• _What is expected_: Nothing but the text of the listing, repeated exactly, belongs in the answer; leave the images out.

• _Supplied records_:
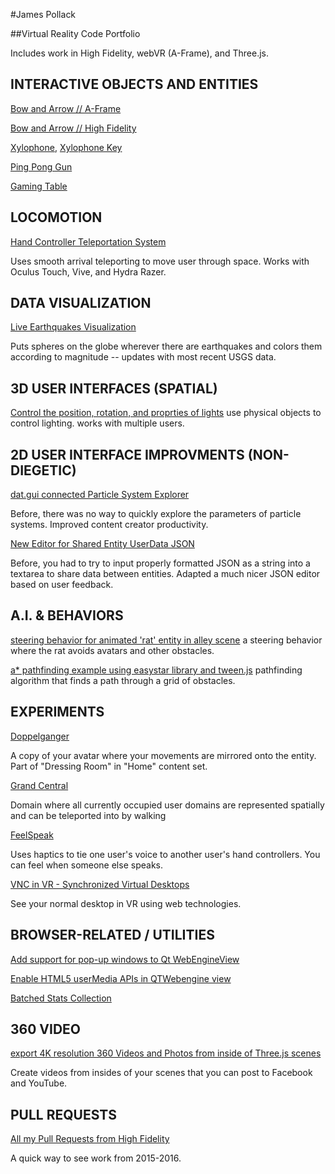 
#James Pollack

##Virtual Reality Code Portfolio

Includes work in High Fidelity, webVR (A-Frame), and Three.js.


INTERACTIVE OBJECTS AND ENTITIES
--------------------------------

[Bow and Arrow // A-Frame](https://github.com/imgntn/jBow)

[Bow and Arrow // High Fidelity](https://github.com/highfidelity/hifi/blob/master/unpublishedScripts/marketplace/bow/bow.js)

[Xylophone](https://github.com/imgntn/jbp-hifi-apps/blob/master/xylophone/createXylophone.js), [Xylophone Key](https://github.com/imgntn/jbp-hifi-apps/blob/master/xylophone/xylophoneKey.js)

[Ping Pong Gun](https://github.com/highfidelity/hifi/blob/master/scripts/tutorials/entity_scripts/pingPongGun.js)

[Gaming Table](https://github.com/imgntn/jbp-hifi-apps/tree/master/gameTable)

LOCOMOTION
----------

[Hand Controller Teleportation System](https://github.com/highfidelity/hifi/blob/master/scripts/system/controllers/teleport.js)

Uses smooth arrival teleporting to move user through space.  Works with Oculus Touch, Vive, and Hydra Razer.


DATA VISUALIZATION
------------------

[Live Earthquakes Visualization](https://github.com/highfidelity/hifi/blob/master/script-archive/data_visualization/earthquakes_live.js)

Puts spheres on the globe wherever there are earthquakes and colors them according to magnitude -- updates with most recent USGS data.


3D USER INTERFACES (SPATIAL)
------------------
[Control the position, rotation, and proprties of lights](https://github.com/highfidelity/hifi/tree/master/script-archive/light_modifier)
use physical objects to control lighting.  works with multiple users.


2D USER INTERFACE IMPROVMENTS (NON-DIEGETIC)
-----------------------------

[dat.gui connected Particle System Explorer](https://github.com/highfidelity/hifi/blob/master/scripts/system/particle_explorer/particleExplorer.js)

Before, there was no way to quickly explore the parameters of particle systems.  Improved content creator productivity.

[New Editor for Shared Entity UserData JSON](https://github.com/highfidelity/hifi/pull/8505)

Before, you had to try to input properly formatted JSON as a string into a textarea to share data between entities.  Adapted a much nicer JSON editor based on user feedback.


A.I. & BEHAVIORS
----------------

[steering behavior for animated 'rat' entity in alley scene](https://github.com/highfidelity/hifi/blob/master/script-archive/drylake/ratSteer.js)
a steering behavior where the rat avoids avatars and other obstacles.

[a* pathfinding example using easystar library and tween.js](https://github.com/highfidelity/hifi/blob/master/script-archive/libraries/easyStarExample.js)
pathfinding algorithm that finds a path through a grid of obstacles.


EXPERIMENTS
-----------
[Doppelganger](https://github.com/highfidelity/hifi/blob/master/script-archive/dressing_room/doppelganger.js) 

A copy of your avatar where your movements are mirrored onto the entity.  Part of "Dressing Room" in "Home" content set.

[Grand Central](https://github.com/imgntn/jbp-hifi-apps/blob/master/grandcentral/main.js)

Domain where all currently occupied user domains are represented spatially and can be teleported into by walking

[FeelSpeak](https://github.com/imgntn/jbp-hifi-apps/tree/master/feelspeak)

Uses haptics to tie one user's voice to another user's hand controllers.  You can feel when someone else speaks.  

[VNC in VR - Synchronized Virtual Desktops](http://blog.highfidelity.com/blog/2016/4/25/vnc-in-vr-synchronized-virtual-desktops)

See your normal desktop in VR using web technologies.  

BROWSER-RELATED / UTILITIES
---------------

[Add support for pop-up windows to Qt WebEngineView](https://github.com/highfidelity/hifi/pull/7143)  

[Enable HTML5 userMedia APIs in QTWebengine view](https://github.com/highfidelity/hifi/pull/7137)

[Batched Stats Collection](https://github.com/highfidelity/hifi/blob/d83600a22ee1579b15acf742e2fa83a84ce9951c/script-archive/example/misc/collectHifiStats.js)

360 VIDEO
---------
[export 4K resolution 360 Videos and Photos from inside of Three.js scenes](https://github.com/imgntn/j360)

Create videos from insides of your scenes that you can post to Facebook and YouTube.


PULL REQUESTS
-------------
[All my Pull Requests from High Fidelity](https://github.com/highfidelity/hifi/pulls?utf8=%E2%9C%93&q=is%3Apr%20is%3Aclosed%20author%3Aimgntn)

A quick way to see work from 2015-2016.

• _Problem solution_:
#James Pollack

##Virtual Reality Code Portfolio

Includes work in High Fidelity, webVR (A-Frame), and Three.js.


INTERACTIVE OBJECTS AND ENTITIES
--------------------------------

[Bow and Arrow // A-Frame](https://github.com/imgntn/jBow)

[Bow and Arrow // High Fidelity](https://github.com/highfidelity/hifi/blob/master/unpublishedScripts/marketplace/bow/bow.js)

[Xylophone](https://github.com/imgntn/jbp-hifi-apps/blob/master/xylophone/createXylophone.js), [Xylophone Key](https://github.com/imgntn/jbp-hifi-apps/blob/master/xylophone/xylophoneKey.js)

[Ping Pong Gun](https://github.com/highfidelity/hifi/blob/master/scripts/tutorials/entity_scripts/pingPongGun.js)

[Gaming Table](https://github.com/imgntn/jbp-hifi-apps/tree/master/gameTable)

LOCOMOTION
----------

[Hand Controller Teleportation System](https://github.com/highfidelity/hifi/blob/master/scripts/system/controllers/teleport.js)

Uses smooth arrival teleporting to move user through space.  Works with Oculus Touch, Vive, and Hydra Razer.


DATA VISUALIZATION
------------------

[Live Earthquakes Visualization](https://github.com/highfidelity/hifi/blob/master/script-archive/data_visualization/earthquakes_live.js)

Puts spheres on the globe wherever there are earthquakes and colors them according to magnitude -- updates with most recent USGS data.


3D USER INTERFACES (SPATIAL)
------------------
[Control the position, rotation, and proprties of lights](https://github.com/highfidelity/hifi/tree/master/script-archive/light_modifier)
use physical objects to control lighting.  works with multiple users.


2D USER INTERFACE IMPROVMENTS (NON-DIEGETIC)
-----------------------------

[dat.gui connected Particle System Explorer](https://github.com/highfidelity/hifi/blob/master/scripts/system/particle_explorer/particleExplorer.js)

Before, there was no way to quickly explore the parameters of particle systems.  Improved content creator productivity.

[New Editor for Shared Entity UserData JSON](https://github.com/highfidelity/hifi/pull/8505)

Before, you had to try to input properly formatted JSON as a string into a textarea to share data between entities.  Adapted a much nicer JSON editor based on user feedback.


A.I. & BEHAVIORS
----------------

[steering behavior for animated 'rat' entity in alley scene](https://github.com/highfidelity/hifi/blob/master/script-archive/drylake/ratSteer.js)
a steering behavior where the rat avoids avatars and other obstacles.

[a* pathfinding example using easystar library and tween.js](https://github.com/highfidelity/hifi/blob/master/script-archive/libraries/easyStarExample.js)
pathfinding algorithm that finds a path through a grid of obstacles.


EXPERIMENTS
-----------
[Doppelganger](https://github.com/highfidelity/hifi/blob/master/script-archive/dressing_room/doppelganger.js) 

A copy of your avatar where your movements are mirrored onto the entity.  Part of "Dressing Room" in "Home" content set.

[Grand Central](https://github.com/imgntn/jbp-hifi-apps/blob/master/grandcentral/main.js)

Domain where all currently occupied user domains are represented spatially and can be teleported into by walking

[FeelSpeak](https://github.com/imgntn/jbp-hifi-apps/tree/master/feelspeak)

Uses haptics to tie one user's voice to another user's hand controllers.  You can feel when someone else speaks.  

[VNC in VR - Synchronized Virtual Desktops](http://blog.highfidelity.com/blog/2016/4/25/vnc-in-vr-synchronized-virtual-desktops)

See your normal desktop in VR using web technologies.  

BROWSER-RELATED / UTILITIES
---------------

[Add support for pop-up windows to Qt WebEngineView](https://github.com/highfidelity/hifi/pull/7143)  

[Enable HTML5 userMedia APIs in QTWebengine view](https://github.com/highfidelity/hifi/pull/7137)

[Batched Stats Collection](https://github.com/highfidelity/hifi/blob/d83600a22ee1579b15acf742e2fa83a84ce9951c/script-archive/example/misc/collectHifiStats.js)

360 VIDEO
---------
[export 4K resolution 360 Videos and Photos from inside of Three.js scenes](https://github.com/imgntn/j360)

Create videos from insides of your scenes that you can post to Facebook and YouTube.


PULL REQUESTS
-------------
[All my Pull Requests from High Fidelity](https://github.com/highfidelity/hifi/pulls?utf8=%E2%9C%93&q=is%3Apr%20is%3Aclosed%20author%3Aimgntn)

A quick way to see work from 2015-2016.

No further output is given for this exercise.